Fédération de la Haute-Vienne de la Libre Pensée

Migrants : urgence hébergement !

  • 5 novembre 2021

    Aujourd’hui, à quelques mois des élections présidentielles de 2022, des propos ouvertement racistes prolifèrent dans les médias et le débat public. Les réfugiés, exilés et travailleurs immigrés sont constamment des boucs émissaires, accusés de tous les maux par des polémistes et des politiques qui font la chasse aux voix.

    Face à cette situation aux relents nauséabonds qui ne proviennent pas que de l’extrême-droite, avec les citoyennes et les citoyens humanistes, avec les militantes, militants et responsables d'associations et d'organisation, les Libres penseurs de Haute-Vienne agissent pour :

    - rejeter et combattre toute manifestation de racisme d’où qu’elle vienne,

    - continuer à venir en aide concrètement aux réfugiés qui ont fui la guerre, les dictatures et la misère et arrivent dans nos départements,

    - soutenir les militants et associations qui quotidiennement viennent en aide aux réfugiés, exilés et travailleurs immigrés, pour leur offrir un accueil le plus digne possible.

    Dans ces engagements, nous saluons tout particulièrement celui des militantes et militants du collectif Chabatz d’entrar auquel la LP87 est fière d’appartenir aux côtés de 24 autres associations, syndicats et partis de Haute-Vienne.
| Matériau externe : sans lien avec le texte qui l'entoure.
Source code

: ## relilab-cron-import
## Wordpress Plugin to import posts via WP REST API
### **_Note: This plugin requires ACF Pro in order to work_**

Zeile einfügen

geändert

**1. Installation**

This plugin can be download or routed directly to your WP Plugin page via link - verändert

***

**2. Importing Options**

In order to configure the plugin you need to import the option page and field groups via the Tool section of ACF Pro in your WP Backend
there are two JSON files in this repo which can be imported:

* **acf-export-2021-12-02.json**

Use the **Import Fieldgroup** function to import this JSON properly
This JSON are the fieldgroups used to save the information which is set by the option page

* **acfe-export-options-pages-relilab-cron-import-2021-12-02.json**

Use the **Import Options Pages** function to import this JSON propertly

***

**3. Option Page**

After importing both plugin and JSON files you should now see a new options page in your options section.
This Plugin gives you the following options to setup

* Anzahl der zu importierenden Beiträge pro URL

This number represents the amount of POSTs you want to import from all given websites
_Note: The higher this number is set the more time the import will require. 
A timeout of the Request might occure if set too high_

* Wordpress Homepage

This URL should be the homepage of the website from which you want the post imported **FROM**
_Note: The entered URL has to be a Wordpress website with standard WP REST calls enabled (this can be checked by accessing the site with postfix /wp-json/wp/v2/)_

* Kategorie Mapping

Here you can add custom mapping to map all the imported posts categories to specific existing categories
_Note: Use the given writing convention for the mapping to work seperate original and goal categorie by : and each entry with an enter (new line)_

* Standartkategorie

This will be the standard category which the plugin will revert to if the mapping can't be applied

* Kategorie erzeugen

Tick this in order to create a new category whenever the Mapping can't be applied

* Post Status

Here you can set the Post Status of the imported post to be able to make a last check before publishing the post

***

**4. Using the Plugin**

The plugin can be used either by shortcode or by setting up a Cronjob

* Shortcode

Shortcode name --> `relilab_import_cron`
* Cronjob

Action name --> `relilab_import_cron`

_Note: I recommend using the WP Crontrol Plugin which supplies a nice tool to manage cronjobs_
    Illustrant parfaitement cette solidarité avec les migrants, nous publions ci-dessous sous la plume du journaliste Sébastien Dubois un article paru sur le site du Populaire du Centre le 2 novembre 2021 et le 4 novembre dans l’édition quotidienne.

     

    Article du quotidien régional Le Populaire du Centre

    Pour les migrants de Haute-Vienne, l'hébergement d'urgence devient « citoyen »

    Lorsque la trêve hivernale a commencé en début de semaine, des citoyens de Haute-Vienne se substituent aux pouvoirs publics pour accueillir des migrants.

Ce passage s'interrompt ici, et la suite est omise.